> [Record set]:
==============================

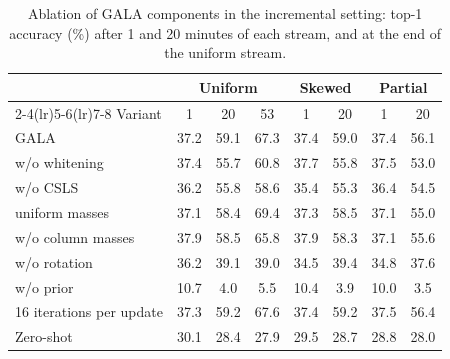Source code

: \documentclass[10pt,twocolumn,letterpaper]{article}
\begin{document}
\begin{table}[h!]
\caption{Ablation of GALA components in the incremental setting: top-1 accuracy (\%) after 1 and 20 minutes of each stream, and at the end of the uniform stream.}
\label{tab:ablation}
\centering
\small
\setlength{\tabcolsep}{2.2pt}
\begin{tabular}{@{}lccccccc@{}}
\toprule
 & \multicolumn{3}{c}{Uniform} & \multicolumn{2}{c}{Skewed} & \multicolumn{2}{c}{Partial} \\
\cmidrule(lr){2-4}\cmidrule(lr){5-6}\cmidrule(lr){7-8}
Variant & 1 & 20 & 53 & 1 & 20 & 1 & 20 \\
\midrule
GALA & 37.2 & 59.1 & 67.3 & 37.4 & 59.0 & 37.4 & 56.1 \\
w/o whitening & 37.4 & 55.7 & 60.8 & 37.7 & 55.8 & 37.5 & 53.0 \\
w/o CSLS & 36.2 & 55.8 & 58.6 & 35.4 & 55.3 & 36.4 & 54.5 \\
uniform masses & 37.1 & 58.4 & 69.4 & 37.3 & 58.5 & 37.1 & 55.0 \\
w/o column masses & 37.9 & 58.5 & 65.8 & 37.9 & 58.3 & 37.1 & 55.6 \\
w/o rotation & 36.2 & 39.1 & 39.0 & 34.5 & 39.4 & 34.8 & 37.6 \\
w/o prior & 10.7 & 4.0 & 5.5 & 10.4 & 3.9 & 10.0 & 3.5 \\
16 iterations per update & 37.3 & 59.2 & 67.6 & 37.4 & 59.2 & 37.5 & 56.4 \\
\midrule
Zero-shot & 30.1 & 28.4 & 27.9 & 29.5 & 28.7 & 28.8 & 28.0 \\
\bottomrule
\end{tabular}
\end{table}
\end{document}
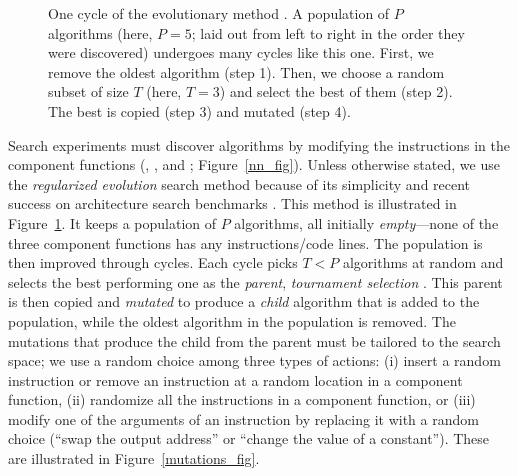 \begin{figure}[!t]
\caption{One cycle of the evolutionary method \cite{goldberg1991comparative,real2018regularized}. A population of $P$ algorithms (here, $P\!\!=\!\!5$; laid out from left to right in the order they were discovered) undergoes many cycles like this one. First, we remove the oldest algorithm (step 1). Then, we choose a random subset of size $T$ (here, $T\!\!=\!\!3$) and select the best of them (step 2). The best is copied (step 3) and mutated (step 4).
}
\label{evolutionary_method_fig}
\end{figure}

Search experiments must discover algorithms by modifying the instructions in the component functions (\setup, \predict, and \learn; \eg Figure~\ref{nn_fig}). Unless otherwise stated, we use the \textit{regularized evolution} search method because of its simplicity and recent success on architecture search benchmarks \cite{real2018regularized,ying2019bench,So2019TheET}. This method is illustrated in Figure~\ref{evolutionary_method_fig}. It keeps a population of $P$ algorithms, all initially \textit{empty}---\ie none of the three component functions has any instructions/code lines. The population is then improved through cycles. Each cycle picks $T\!\!<\!P$ algorithms at random and selects the best performing one as the \textit{parent}, \ie \emph{tournament selection} \cite{goldberg1991comparative}. This parent is then copied and \textit{mutated} to produce a \textit{child} algorithm that is added to the population, while the oldest algorithm in the population is removed. The mutations that produce the child from the parent must be tailored to the search space; we use a random choice among three types of actions: (i) insert a random instruction or remove an instruction at a random location in a component function, (ii) randomize all the instructions in a component function, or (iii) modify one of the arguments of an instruction by replacing it with a random choice (\eg ``swap the output address'' or ``change the value of a constant''). These are illustrated in Figure~\ref{mutations_fig}.

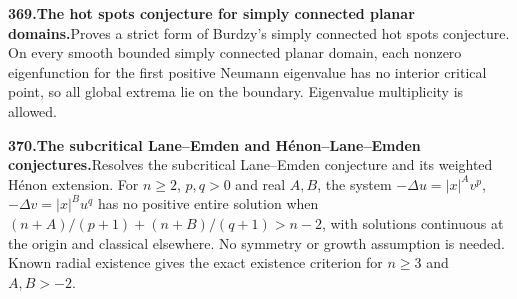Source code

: \documentclass[11pt,a4paper]{article}
\begin{document}
  \par \begin{minipage}{\linewidth}
  \fontsize{10.5}{12.6}\selectfont\RaggedRight
  \hypertarget{result 369}{}
  {\bfseries\textcolor{muted}{369.}\enspace The hot spots conjecture for simply connected planar domains.}\enspace Proves a strict form of Burdzy's simply connected hot spots conjecture. On every smooth bounded simply connected planar domain, each nonzero eigenfunction for the first positive Neumann eigenvalue has no interior critical point, so all global extrema lie on the boundary. Eigenvalue multiplicity is allowed.\par
  \end{minipage}\par\vspace{5pt}



  \par \begin{minipage}{\linewidth}
  \fontsize{10.5}{12.6}\selectfont\RaggedRight
  \hypertarget{result 370}{}
  {\bfseries\textcolor{muted}{370.}\enspace The subcritical Lane--Emden and H\'enon--Lane--Emden conjectures.}\enspace Resolves the subcritical Lane--Emden conjecture and its weighted H\'enon extension. For $n\ge2$, $p,q>0$ and real $A,B$, the system $-\Delta u=|x|^A v^p$, $-\Delta v=|x|^B u^q$ has no positive entire solution when $(n+A)/(p+1)+(n+B)/(q+1)>n-2$, with solutions continuous at the origin and classical elsewhere. No symmetry or growth assumption is needed. Known radial existence gives the exact existence criterion for $n\ge3$ and $A,B>-2$.\par
  \end{minipage}\par\vspace{5pt}
\end{document}
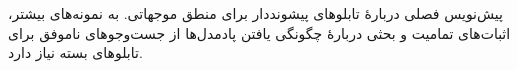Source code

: \documentclass[../../../include/open-logic-chapter]{subfiles}
\begin{document}

\begin{editorial}
  پیش‌نویس فصلی دربارهٔ تابلوهای پیشونددار برای منطق موجهاتی. به
  نمونه‌های بیشتر، اثبات‌های تمامیت و بحثی دربارهٔ چگونگی یافتن
  پادمدل‌ها از جست‌وجوهای ناموفق برای تابلوهای بسته نیاز دارد.
\end{editorial}


\OLEndChapterHook
\end{document}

==============================

> [What the task requires]: Repeat the entries above exactly and skip the images.

> [Completed exercise]:
Source code

: \documentclass[10pt,twocolumn,letterpaper]{article}
\begin{document}
\begin{table}[h!]
\caption{Ablation of GALA components in the incremental setting: top-1 accuracy (\%) after 1 and 20 minutes of each stream, and at the end of the uniform stream.}
\label{tab:ablation}
\centering
\small
\setlength{\tabcolsep}{2.2pt}
\begin{tabular}{@{}lccccccc@{}}
\toprule
 & \multicolumn{3}{c}{Uniform} & \multicolumn{2}{c}{Skewed} & \multicolumn{2}{c}{Partial} \\
\cmidrule(lr){2-4}\cmidrule(lr){5-6}\cmidrule(lr){7-8}
Variant & 1 & 20 & 53 & 1 & 20 & 1 & 20 \\
\midrule
GALA & 37.2 & 59.1 & 67.3 & 37.4 & 59.0 & 37.4 & 56.1 \\
w/o whitening & 37.4 & 55.7 & 60.8 & 37.7 & 55.8 & 37.5 & 53.0 \\
w/o CSLS & 36.2 & 55.8 & 58.6 & 35.4 & 55.3 & 36.4 & 54.5 \\
uniform masses & 37.1 & 58.4 & 69.4 & 37.3 & 58.5 & 37.1 & 55.0 \\
w/o column masses & 37.9 & 58.5 & 65.8 & 37.9 & 58.3 & 37.1 & 55.6 \\
w/o rotation & 36.2 & 39.1 & 39.0 & 34.5 & 39.4 & 34.8 & 37.6 \\
w/o prior & 10.7 & 4.0 & 5.5 & 10.4 & 3.9 & 10.0 & 3.5 \\
16 iterations per update & 37.3 & 59.2 & 67.6 & 37.4 & 59.2 & 37.5 & 56.4 \\
\midrule
Zero-shot & 30.1 & 28.4 & 27.9 & 29.5 & 28.7 & 28.8 & 28.0 \\
\bottomrule
\end{tabular}
\end{table}
\end{document}
 \begin{figure}[!t]
\caption{One cycle of the evolutionary method \cite{goldberg1991comparative,real2018regularized}. A population of $P$ algorithms (here, $P\!\!=\!\!5$; laid out from left to right in the order they were discovered) undergoes many cycles like this one. First, we remove the oldest algorithm (step 1). Then, we choose a random subset of size $T$ (here, $T\!\!=\!\!3$) and select the best of them (step 2). The best is copied (step 3) and mutated (step 4).
}
\label{evolutionary_method_fig}
\end{figure}

Search experiments must discover algorithms by modifying the instructions in the component functions (\setup, \predict, and \learn; \eg Figure~\ref{nn_fig}). Unless otherwise stated, we use the \textit{regularized evolution} search method because of its simplicity and recent success on architecture search benchmarks \cite{real2018regularized,ying2019bench,So2019TheET}. This method is illustrated in Figure~\ref{evolutionary_method_fig}. It keeps a population of $P$ algorithms, all initially \textit{empty}---\ie none of the three component functions has any instructions/code lines. The population is then improved through cycles. Each cycle picks $T\!\!<\!P$ algorithms at random and selects the best performing one as the \textit{parent}, \ie \emph{tournament selection} \cite{goldberg1991comparative}. This parent is then copied and \textit{mutated} to produce a \textit{child} algorithm that is added to the population, while the oldest algorithm in the population is removed. The mutations that produce the child from the parent must be tailored to the search space; we use a random choice among three types of actions: (i) insert a random instruction or remove an instruction at a random location in a component function, (ii) randomize all the instructions in a component function, or (iii) modify one of the arguments of an instruction by replacing it with a random choice (\eg ``swap the output address'' or ``change the value of a constant''). These are illustrated in Figure~\ref{mutations_fig}.

Source code

: \documentclass[11pt,a4paper]{article}
\begin{document}
  \par \begin{minipage}{\linewidth}
  \fontsize{10.5}{12.6}\selectfont\RaggedRight
  \hypertarget{result 369}{}
  {\bfseries\textcolor{muted}{369.}\enspace The hot spots conjecture for simply connected planar domains.}\enspace Proves a strict form of Burdzy's simply connected hot spots conjecture. On every smooth bounded simply connected planar domain, each nonzero eigenfunction for the first positive Neumann eigenvalue has no interior critical point, so all global extrema lie on the boundary. Eigenvalue multiplicity is allowed.\par
  \end{minipage}\par\vspace{5pt}



  \par \begin{minipage}{\linewidth}
  \fontsize{10.5}{12.6}\selectfont\RaggedRight
  \hypertarget{result 370}{}
  {\bfseries\textcolor{muted}{370.}\enspace The subcritical Lane--Emden and H\'enon--Lane--Emden conjectures.}\enspace Resolves the subcritical Lane--Emden conjecture and its weighted H\'enon extension. For $n\ge2$, $p,q>0$ and real $A,B$, the system $-\Delta u=|x|^A v^p$, $-\Delta v=|x|^B u^q$ has no positive entire solution when $(n+A)/(p+1)+(n+B)/(q+1)>n-2$, with solutions continuous at the origin and classical elsewhere. No symmetry or growth assumption is needed. Known radial existence gives the exact existence criterion for $n\ge3$ and $A,B>-2$.\par
  \end{minipage}\par\vspace{5pt}
\end{document}
Source code

: \documentclass[../../../include/open-logic-chapter]{subfiles}
\begin{document}

\begin{editorial}
  پیش‌نویس فصلی دربارهٔ تابلوهای پیشونددار برای منطق موجهاتی. به
  نمونه‌های بیشتر، اثبات‌های تمامیت و بحثی دربارهٔ چگونگی یافتن
  پادمدل‌ها از جست‌وجوهای ناموفق برای تابلوهای بسته نیاز دارد.
\end{editorial}


\OLEndChapterHook
\end{document}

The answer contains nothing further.